Task directions:
Reproduce the lines from the one holding "Este ejercicio combina" to the end of the entries. Include both ends and change nothing.

Information provided:
********
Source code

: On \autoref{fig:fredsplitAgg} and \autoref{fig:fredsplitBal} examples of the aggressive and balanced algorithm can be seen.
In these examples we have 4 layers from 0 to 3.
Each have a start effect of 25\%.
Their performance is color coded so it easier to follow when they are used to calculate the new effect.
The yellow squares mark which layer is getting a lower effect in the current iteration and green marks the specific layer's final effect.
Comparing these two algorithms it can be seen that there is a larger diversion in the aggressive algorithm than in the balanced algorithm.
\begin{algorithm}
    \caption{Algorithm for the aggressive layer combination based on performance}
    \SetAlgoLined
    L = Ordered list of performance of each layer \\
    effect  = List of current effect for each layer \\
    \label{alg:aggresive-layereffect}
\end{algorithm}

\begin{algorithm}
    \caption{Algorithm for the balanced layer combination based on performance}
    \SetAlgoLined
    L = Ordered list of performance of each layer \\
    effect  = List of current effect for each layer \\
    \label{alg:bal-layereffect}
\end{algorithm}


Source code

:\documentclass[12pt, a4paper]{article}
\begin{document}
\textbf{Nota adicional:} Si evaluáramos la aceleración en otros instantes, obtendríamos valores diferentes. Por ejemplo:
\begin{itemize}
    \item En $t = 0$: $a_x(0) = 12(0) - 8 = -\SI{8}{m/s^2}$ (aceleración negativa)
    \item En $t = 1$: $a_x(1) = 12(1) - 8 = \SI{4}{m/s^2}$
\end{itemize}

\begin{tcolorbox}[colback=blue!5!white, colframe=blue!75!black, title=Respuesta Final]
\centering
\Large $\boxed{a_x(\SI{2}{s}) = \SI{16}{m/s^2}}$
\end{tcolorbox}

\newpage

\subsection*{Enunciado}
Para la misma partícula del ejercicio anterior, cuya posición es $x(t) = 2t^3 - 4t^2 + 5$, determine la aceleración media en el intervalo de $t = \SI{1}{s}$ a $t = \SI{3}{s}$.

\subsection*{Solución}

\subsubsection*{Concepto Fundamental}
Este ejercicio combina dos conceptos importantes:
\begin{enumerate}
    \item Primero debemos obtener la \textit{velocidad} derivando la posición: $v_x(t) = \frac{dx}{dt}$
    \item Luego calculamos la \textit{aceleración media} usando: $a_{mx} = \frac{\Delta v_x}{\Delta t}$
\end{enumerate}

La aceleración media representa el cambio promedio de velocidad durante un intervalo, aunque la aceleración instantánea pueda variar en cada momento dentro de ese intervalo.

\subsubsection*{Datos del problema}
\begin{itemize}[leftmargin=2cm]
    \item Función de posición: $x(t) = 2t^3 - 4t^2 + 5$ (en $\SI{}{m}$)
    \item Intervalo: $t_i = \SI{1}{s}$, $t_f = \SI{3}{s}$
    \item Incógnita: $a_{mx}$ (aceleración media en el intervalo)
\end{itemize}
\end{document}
********
Completed exercise:
Este ejercicio combina dos conceptos importantes:
\begin{enumerate}
    \item Primero debemos obtener la \textit{velocidad} derivando la posición: $v_x(t) = \frac{dx}{dt}$
    \item Luego calculamos la \textit{aceleración media} usando: $a_{mx} = \frac{\Delta v_x}{\Delta t}$
\end{enumerate}

La aceleración media representa el cambio promedio de velocidad durante un intervalo, aunque la aceleración instantánea pueda variar en cada momento dentro de ese intervalo.

\subsubsection*{Datos del problema}
\begin{itemize}[leftmargin=2cm]
    \item Función de posición: $x(t) = 2t^3 - 4t^2 + 5$ (en $\SI{}{m}$)
    \item Intervalo: $t_i = \SI{1}{s}$, $t_f = \SI{3}{s}$
    \item Incógnita: $a_{mx}$ (aceleración media en el intervalo)
\end{itemize}
\end{document}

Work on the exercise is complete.